**Assignment**
Records follow. Copy every line with "sinh".

**Stored data entries**

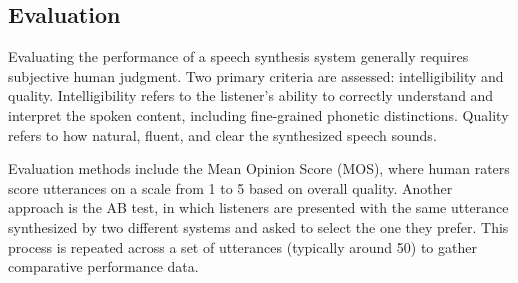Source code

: \subsection{Evaluation}
Evaluating the performance of a speech synthesis system generally requires subjective human judgment. 
Two primary criteria are assessed: intelligibility and quality. 
Intelligibility refers to the listener's ability to correctly understand and interpret the spoken content, including fine-grained phonetic distinctions.
Quality refers to how natural, fluent, and clear the synthesized speech sounds.

Evaluation methods include the Mean Opinion Score (MOS), where human raters score utterances on a scale from 1 to 5 based on overall quality. 
Another approach is the AB test, in which listeners are presented with the same utterance synthesized by two different systems and asked to select the one they prefer.
This process is repeated across a set of utterances (typically around 50) to gather comparative performance data.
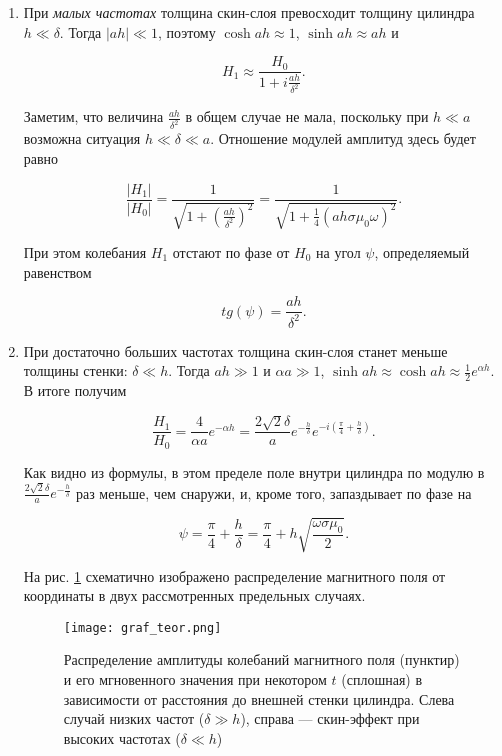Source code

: \documentclass[a4paper,12pt]{article} %
\begin{document}
\begin{enumerate}
    \item При \textit{малых частотах} толщина скин-слоя превосходит толщину цилиндра $h \ll \delta$. Тогда $|ah|\ll 1$, поэтому $\cosh{ah} \approx 1$, $\sinh{ah} \approx ah$ и

    \[ H_1 \approx \frac{H_0}{1 + i\frac{ah}{\delta^2}}. \]
    
    Заметим, что величина $\frac{ah}{\delta^2}$ в общем случае не мала, поскольку при $h \ll a$ возможна ситуация $h \ll \delta \ll a$. Отношение модулей амплитуд здесь будет равно
    
    \[ \frac{|H_1|}{|H_0|} = \frac{1}{\sqrt{1 + (\frac{ah}{\delta^2})^2}} = \frac{1}{\sqrt{1+\frac{1}{4}(a h \sigma \mu_0 \omega)^2}}. \]
    
    При этом колебания $H_1$ отстают по фазе от $H_0$ на угол $\psi$, определяемый равенством
    
    \[ tg(\psi) = \frac{ah}{\delta^2}. \]

    \item При достаточно больших частотах толщина скин-слоя станет меньше толщины стенки: $\delta \ll h$. Тогда $ah \gg 1$ и $\alpha a \gg 1$, $\sinh{ah} \approx \cosh{ah} \approx \frac{1}{2} e^{\alpha h}$. В итоге получим

    \[ \frac{H_1}{H_0} = \frac{4}{\alpha a} e^{-\alpha h} = \frac{2\sqrt{2} \delta}{a} e^{-\frac{h}{\delta}}e^{-i(\frac{\pi}{4} + \frac{h}{\delta})}. \]

    Как видно из формулы, в этом пределе поле внутри цилиндра по модулю в $\frac{2\sqrt{2} \delta}{a} e^{-\frac{h}{\delta}}$ раз меньше, чем снаружи, и, кроме того, запаздывает по фазе на

    \[ \psi = \frac{\pi}{4} + \frac{h}{\delta} = \frac{\pi}{4} + h \sqrt{\frac{\omega \sigma \mu_0}{2}}. \]

    На рис. \ref{img3} схематично изображено распределение магнитного поля от координаты в двух рассмотренных предельных случаях.

    \begin{figure}[h]
        \begin{center}
    		\texttt{[image: graf\_teor.png]}
        \end{center}
    	\caption{Распределение амплитуды колебаний магнитного поля (пунктир) и его мгновенного значения при некотором $t$ (сплошная) в зависимости от расстояния до внешней стенки цилиндра.
Слева случай низких частот ($\delta \gg h$), справа — скин-эффект при высоких частотах ($\delta \ll h$)}
    \label{img3}
    \end{figure}

\end{enumerate}
\end{document}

**Answer to the exercise**
    \item При \textit{малых частотах} толщина скин-слоя превосходит толщину цилиндра $h \ll \delta$. Тогда $|ah|\ll 1$, поэтому $\cosh{ah} \approx 1$, $\sinh{ah} \approx ah$ и
    \item При достаточно больших частотах толщина скин-слоя станет меньше толщины стенки: $\delta \ll h$. Тогда $ah \gg 1$ и $\alpha a \gg 1$, $\sinh{ah} \approx \cosh{ah} \approx \frac{1}{2} e^{\alpha h}$. В итоге получим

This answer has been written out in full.